## Work to be completed
From the entries that follow, reproduce exactly and only the lines from the line with "NewCommentResponseWithDefaults instantiates a" to the line with "GetErrors returns the", endpoints included.

## Given data
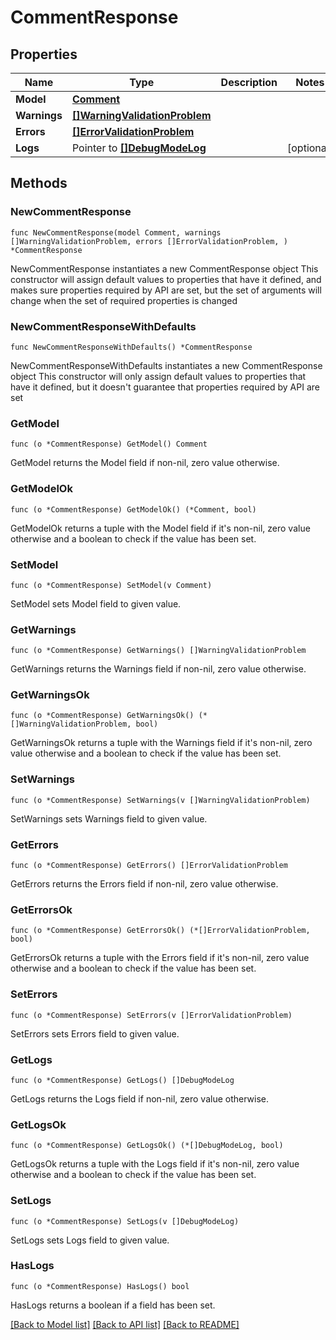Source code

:# CommentResponse

## Properties

Name | Type | Description | Notes
------------ | ------------- | ------------- | -------------
**Model** | [**Comment**](Comment.md) |  | 
**Warnings** | [**[]WarningValidationProblem**](WarningValidationProblem.md) |  | 
**Errors** | [**[]ErrorValidationProblem**](ErrorValidationProblem.md) |  | 
**Logs** | Pointer to [**[]DebugModeLog**](DebugModeLog.md) |  | [optional] 

## Methods

### NewCommentResponse

`func NewCommentResponse(model Comment, warnings []WarningValidationProblem, errors []ErrorValidationProblem, ) *CommentResponse`

NewCommentResponse instantiates a new CommentResponse object
This constructor will assign default values to properties that have it defined,
and makes sure properties required by API are set, but the set of arguments
will change when the set of required properties is changed

### NewCommentResponseWithDefaults

`func NewCommentResponseWithDefaults() *CommentResponse`

NewCommentResponseWithDefaults instantiates a new CommentResponse object
This constructor will only assign default values to properties that have it defined,
but it doesn't guarantee that properties required by API are set

### GetModel

`func (o *CommentResponse) GetModel() Comment`

GetModel returns the Model field if non-nil, zero value otherwise.

### GetModelOk

`func (o *CommentResponse) GetModelOk() (*Comment, bool)`

GetModelOk returns a tuple with the Model field if it's non-nil, zero value otherwise
and a boolean to check if the value has been set.

### SetModel

`func (o *CommentResponse) SetModel(v Comment)`

SetModel sets Model field to given value.


### GetWarnings

`func (o *CommentResponse) GetWarnings() []WarningValidationProblem`

GetWarnings returns the Warnings field if non-nil, zero value otherwise.

### GetWarningsOk

`func (o *CommentResponse) GetWarningsOk() (*[]WarningValidationProblem, bool)`

GetWarningsOk returns a tuple with the Warnings field if it's non-nil, zero value otherwise
and a boolean to check if the value has been set.

### SetWarnings

`func (o *CommentResponse) SetWarnings(v []WarningValidationProblem)`

SetWarnings sets Warnings field to given value.


### GetErrors

`func (o *CommentResponse) GetErrors() []ErrorValidationProblem`

GetErrors returns the Errors field if non-nil, zero value otherwise.

### GetErrorsOk

`func (o *CommentResponse) GetErrorsOk() (*[]ErrorValidationProblem, bool)`

GetErrorsOk returns a tuple with the Errors field if it's non-nil, zero value otherwise
and a boolean to check if the value has been set.

### SetErrors

`func (o *CommentResponse) SetErrors(v []ErrorValidationProblem)`

SetErrors sets Errors field to given value.


### GetLogs

`func (o *CommentResponse) GetLogs() []DebugModeLog`

GetLogs returns the Logs field if non-nil, zero value otherwise.

### GetLogsOk

`func (o *CommentResponse) GetLogsOk() (*[]DebugModeLog, bool)`

GetLogsOk returns a tuple with the Logs field if it's non-nil, zero value otherwise
and a boolean to check if the value has been set.

### SetLogs

`func (o *CommentResponse) SetLogs(v []DebugModeLog)`

SetLogs sets Logs field to given value.

### HasLogs

`func (o *CommentResponse) HasLogs() bool`

HasLogs returns a boolean if a field has been set.


[[Back to Model list]](../README.md#documentation-for-models) [[Back to API list]](../README.md#documentation-for-api-endpoints) [[Back to README]](../README.md)


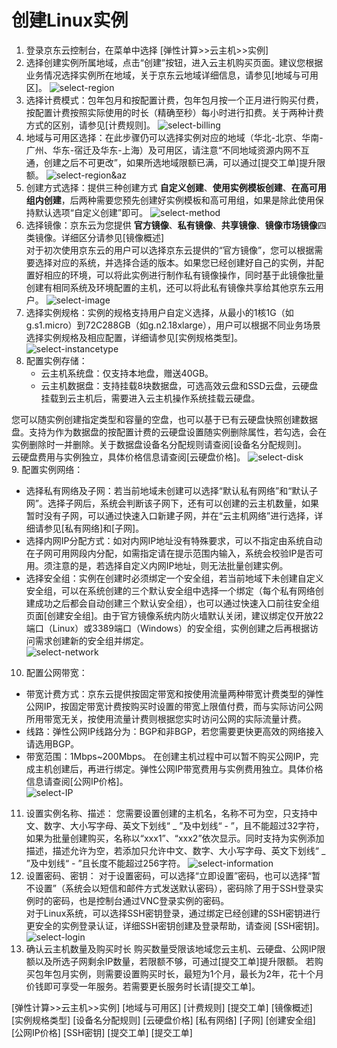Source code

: # 创建Linux实例
1. 登录京东云控制台，在菜单中选择 [弹性计算>>云主机>>实例]
2. 选择创建实例所属地域，点击“创建”按钮，进入云主机购买页面。建议您根据业务情况选择实例所在地域，关于京东云地域详细信息，请参见[地域与可用区]。
![select-region][1]
3. 选择计费模式：包年包月和按配置计费，包年包月按一个正月进行购买付费，按配置计费按照实际使用的时长（精确至秒）每小时进行扣费。关于两种计费方式的区别，请参见[计费规则]。
![select-billing][2]
4. 地域与可用区选择：在此步骤仍可以选择实例对应的地域（华北-北京、华南-广州、华东-宿迁及华东-上海）及可用区，请注意“不同地域资源内网不互通，创建之后不可更改”，如果所选地域限额已满，可以通过[提交工单]提升限额。
![select-region&az][3]
5. 创建方式选择：提供三种创建方式 **自定义创建**、**使用实例模板创建**、**在高可用组内创建**，后两种需要您预先创建好实例模板和高可用组，如果是除此使用保持默认选项“自定义创建”即可。
![select-method][4]
6. 选择镜像：京东云为您提供 **官方镜像**、**私有镜像**、**共享镜像**、**镜像市场镜像**四类镜像。详细区分请参见[镜像概述]            
对于初次使用京东云的用户可以选择京东云提供的“官方镜像”，您可以根据需要选择对应的系统，并选择合适的版本。如果您已经创建好自己的实例，并配置好相应的环境，可以将此实例进行制作私有镜像操作，同时基于此镜像批量创建有相同系统及环境配置的主机，还可以将此私有镜像共享给其他京东云用户。 
![select-image][5]
7. 选择实例规格：实例的规格支持用户自定义选择，从最小的1核1G（如g.s1.micro）到72C288GB（如g.n2.18xlarge），用户可以根据不同业务场景选择实例规格及相应配置，详细请参见[实例规格类型]。
![select-instancetype][6]
8. 配置实例存储：
   * 云主机系统盘：仅支持本地盘，赠送40GB。                
   * 云主机数据盘：支持挂载8块数据盘，可选高效云盘和SSD云盘，云硬盘挂载到云主机后，需要进入云主机操作系统挂载云硬盘。      
   
您可以随实例创建指定类型和容量的空盘，也可以基于已有云硬盘快照创建数据盘。支持为作为数据盘的按配置计费的云硬盘设置随实例删除属性，若勾选，会在实例删除时一并删除。关于数据盘设备名分配规则请查阅[设备名分配规则]。      
云硬盘费用与实例独立，具体价格信息请查阅[云硬盘价格]。
![select-disk][7]        
9. 配置实例网络：
   * 选择私有网络及子网：若当前地域未创建可以选择“默认私有网络”和“默认子网”。选择子网后，系统会判断该子网下，还有可以创建的云主机数量，如果暂时没有子网，可以通过快速入口新建子网，并在“云主机网络”进行选择，详细请参见[私有网络]和[子网]。
   * 选择内网IP分配方式：如对内网IP地址没有特殊要求，可以不指定由系统自动在子网可用网段内分配，如需指定请在提示范围内输入，系统会校验IP是否可用。须注意的是，若选择自定义内网IP地址，则无法批量创建实例。
   * 选择安全组：实例在创建时必须绑定一个安全组，若当前地域下未创建自定义安全组，可以在系统创建的三个默认安全组中选择一个绑定（每个私有网络创建成功之后都会自动创建三个默认安全组），也可以通过快速入口前往安全组页面[创建安全组]。由于官方镜像系统内防火墙默认关闭，建议绑定仅开放22端口（Linux）或3389端口（Windows）的安全组，实例创建之后再根据访问需求创建新的安全组并绑定。    
![ select-network ][8]
10. 配置公网带宽：
   * 带宽计费方式：京东云提供按固定带宽和按使用流量两种带宽计费类型的弹性公网IP，按固定带宽计费按购买时设置的带宽上限值付费，而与实际访问公网所用带宽无关，按使用流量计费则根据您实时访问公网的实际流量计费。
   * 线路：弹性公网IP线路分为：BGP和非BGP，若您需要更快更高效的网络接入请选用BGP。                
   * 带宽范围：1Mbps~200Mbps。
在创建主机过程中可以暂不购买公网IP，完成主机创建后，再进行绑定。弹性公网IP带宽费用与实例费用独立。具体价格信息请查阅[公网IP价格]。      
![select-IP][9]
11. 设置实例名称、描述：
您需要设置创建的主机名，名称不可为空，只支持中文、数字、大小写字母、英文下划线“ _ ”及中划线“ - ”，且不能超过32字符，如果为批量创建购买，名称以“xxx1”、“xxx2”依次显示。同时支持为实例添加描述，描述允许为空，若添加只允许中文、数字、大小写字母、英文下划线“ _ ”及中划线“ - ”且长度不能超过256字符。
![select-information][10]
12. 设置密码、密钥：
对于设置密码，可以选择“立即设置”密码，也可以选择“暂不设置”（系统会以短信和邮件方式发送默认密码），密码除了用于SSH登录实例时的密码，也是控制台通过VNC登录实例的密码。                
对于Linux系统，可以选择SSH密钥登录，通过绑定已经创建的SSH密钥进行更安全的实例登录认证，详细SSH密钥创建及登录帮助，请查阅 [SSH密钥]。  
![select-login][11]
13. 确认云主机数量及购买时长
购买数量受限该地域您云主机、云硬盘、公网IP限额以及所选子网剩余IP数量，若限额不够，可通过[提交工单]提升限额。
若购买包年包月实例，则需要设置购买时长，最短为1个月，最长为2年，花十个月价钱即可享受一年服务。若需要更长服务时长请[提交工单]。


[弹性计算>>云主机>>实例]
[地域与可用区]
[计费规则]
[提交工单]
[镜像概述]    
[实例规格类型]
[设备名分配规则]
[云硬盘价格]
[私有网络]
[子网]
[创建安全组]
[公网IP价格]
[SSH密钥]
[提交工单]
[提交工单]


  [1]: ./images/Getting-Start-Linux-Create-Region.png "Getting-Start-Linux-Create-Region.png"
  [2]: ./images/Getting-Start-Linux-Create-billing.png "Getting-Start-Linux-Create-billing.png"
  [3]: ./images/Getting-Start-Linux-Create-Region&AZ.png "Getting-Start-Linux-Create-Region&AZ.png"
  [4]: ./images/Getting-Start-Linux-Create-method.png "Getting-Start-Linux-Create-method.png"
  [5]: ./images/Getting-Start-Linux-Create-image.png "Getting-Start-Linux-Create-image.png"
  [6]: ./images/Getting-Start-Linux-Create-type.png "Getting-Start-Linux-Create-type.png"
  [7]: ./images/Getting-Start-Linux-Create-disk.png "Getting-Start-Linux-Create-disk.png"
  [8]: ./images/Getting-Start-Linux-Create-network.png "Getting-Start-Linux-Create-network.png"
  [9]: ./images/Getting-Start-Linux-Create-IP.png "Getting-Start-Linux-Create-IP.png"
  [10]: ./images/Getting-Start-Linux-Create-information.png "Getting-Start-Linux-Create-information.png"
  [11]: ./images/Getting-Start-Linux-Create-login.png "Getting-Start-Linux-Create-login.png"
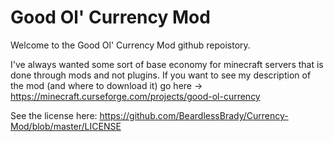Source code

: # Good Ol' Currency Mod

Welcome to the Good Ol' Currency Mod github repoistory.

I've always wanted some sort of base economy for minecraft servers that is done through mods and not plugins. If you want to see my description of the mod (and where to download it) go here -> https://minecraft.curseforge.com/projects/good-ol-currency

See the license here:
 https://github.com/BeardlessBrady/Currency-Mod/blob/master/LICENSE

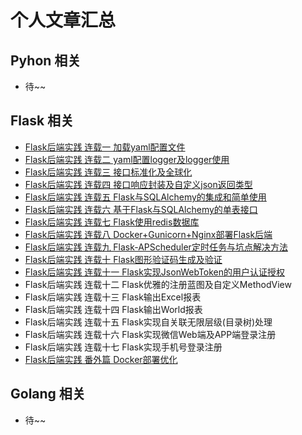 # 个人文章汇总

## Pyhon 相关
- 待~~


## Flask 相关
- [Flask后端实践  连载一 加载yaml配置文件](https://blog.csdn.net/qq_22034353/article/details/88591681)
- [Flask后端实践  连载二 yaml配置logger及logger使用](https://blog.csdn.net/qq_22034353/article/details/88629521)
- [Flask后端实践  连载三 接口标准化及全球化](https://blog.csdn.net/qq_22034353/article/details/88701947)
- [Flask后端实践  连载四 接口响应封装及自定义json返回类型](https://blog.csdn.net/qq_22034353/article/details/88758395)
- [Flask后端实践  连载五 Flask与SQLAlchemy的集成和简单使用](https://blog.csdn.net/qq_22034353/article/details/88840483)
- [Flask后端实践  连载六 基于Flask与SQLAlchemy的单表接口](https://blog.csdn.net/qq_22034353/article/details/89043562)
- [Flask后端实践  连载七 Flask使用redis数据库](https://blog.csdn.net/qq_22034353/article/details/89107062)
- [Flask后端实践  连载八 Docker+Gunicorn+Nginx部署Flask后端](https://blog.csdn.net/qq_22034353/article/details/89289404)
- [Flask后端实践  连载九 Flask-APScheduler定时任务与坑点解决方法](https://blog.csdn.net/qq_22034353/article/details/89362959)
- [Flask后端实践  连载十 Flask图形验证码生成及验证](https://blog.csdn.net/qq_22034353/article/details/89631320)
- [Flask后端实践  连载十一 Flask实现JsonWebToken的用户认证授权](https://blog.csdn.net/qq_22034353/article/details/90045811)
- Flask后端实践  连载十二 Flask优雅的注册蓝图及自定义MethodView
- Flask后端实践  连载十三 Flask输出Excel报表
- Flask后端实践  连载十四 Flask输出World报表
- Flask后端实践  连载十五 Flask实现自关联无限层级(目录树)处理
- Flask后端实践  连载十六 Flask实现微信Web端及APP端登录注册
- Flask后端实践  连载十七 Flask实现手机号登录注册
- [Flask后端实践  番外篇 Docker部署优化](https://blog.csdn.net/qq_22034353/article/details/89950228)
## Golang 相关
- 待~~
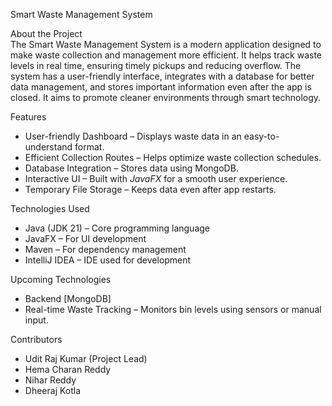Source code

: Smart Waste Management System  

About the Project  
The Smart Waste Management System is a modern application designed to make waste collection and management more efficient. It helps track waste levels in real time, ensuring timely pickups and reducing overflow. The system has a user-friendly interface, integrates with a database for better data management, and stores important information even after the app is closed. It aims to promote cleaner environments through smart technology.

Features   
 - User-friendly Dashboard – Displays waste data in an easy-to-understand format.  
 - Efficient Collection Routes – Helps optimize waste collection schedules.  
 - Database Integration – Stores data using MongoDB.  
 - Interactive UI – Built with *JavaFX* for a smooth user experience.  
 - Temporary File Storage – Keeps data even after app restarts.  

Technologies Used  
- Java (JDK 21) – Core programming language  
- JavaFX – For UI development   
- Maven – For dependency management  
- IntelliJ IDEA – IDE used for development

Upcoming Technologies
- Backend [MongoDB]
- Real-time Waste Tracking – Monitors bin levels using sensors or manual input. 

Contributors  
 - Udit Raj Kumar (Project Lead)  
 - Hema Charan Reddy
 - Nihar Reddy
 - Dheeraj Kotla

## Solution to this exercise
NewCommentResponseWithDefaults instantiates a new CommentResponse object
This constructor will only assign default values to properties that have it defined,
but it doesn't guarantee that properties required by API are set

### GetModel

`func (o *CommentResponse) GetModel() Comment`

GetModel returns the Model field if non-nil, zero value otherwise.

### GetModelOk

`func (o *CommentResponse) GetModelOk() (*Comment, bool)`

GetModelOk returns a tuple with the Model field if it's non-nil, zero value otherwise
and a boolean to check if the value has been set.

### SetModel

`func (o *CommentResponse) SetModel(v Comment)`

SetModel sets Model field to given value.


### GetWarnings

`func (o *CommentResponse) GetWarnings() []WarningValidationProblem`

GetWarnings returns the Warnings field if non-nil, zero value otherwise.

### GetWarningsOk

`func (o *CommentResponse) GetWarningsOk() (*[]WarningValidationProblem, bool)`

GetWarningsOk returns a tuple with the Warnings field if it's non-nil, zero value otherwise
and a boolean to check if the value has been set.

### SetWarnings

`func (o *CommentResponse) SetWarnings(v []WarningValidationProblem)`

SetWarnings sets Warnings field to given value.


### GetErrors

`func (o *CommentResponse) GetErrors() []ErrorValidationProblem`

GetErrors returns the Errors field if non-nil, zero value otherwise.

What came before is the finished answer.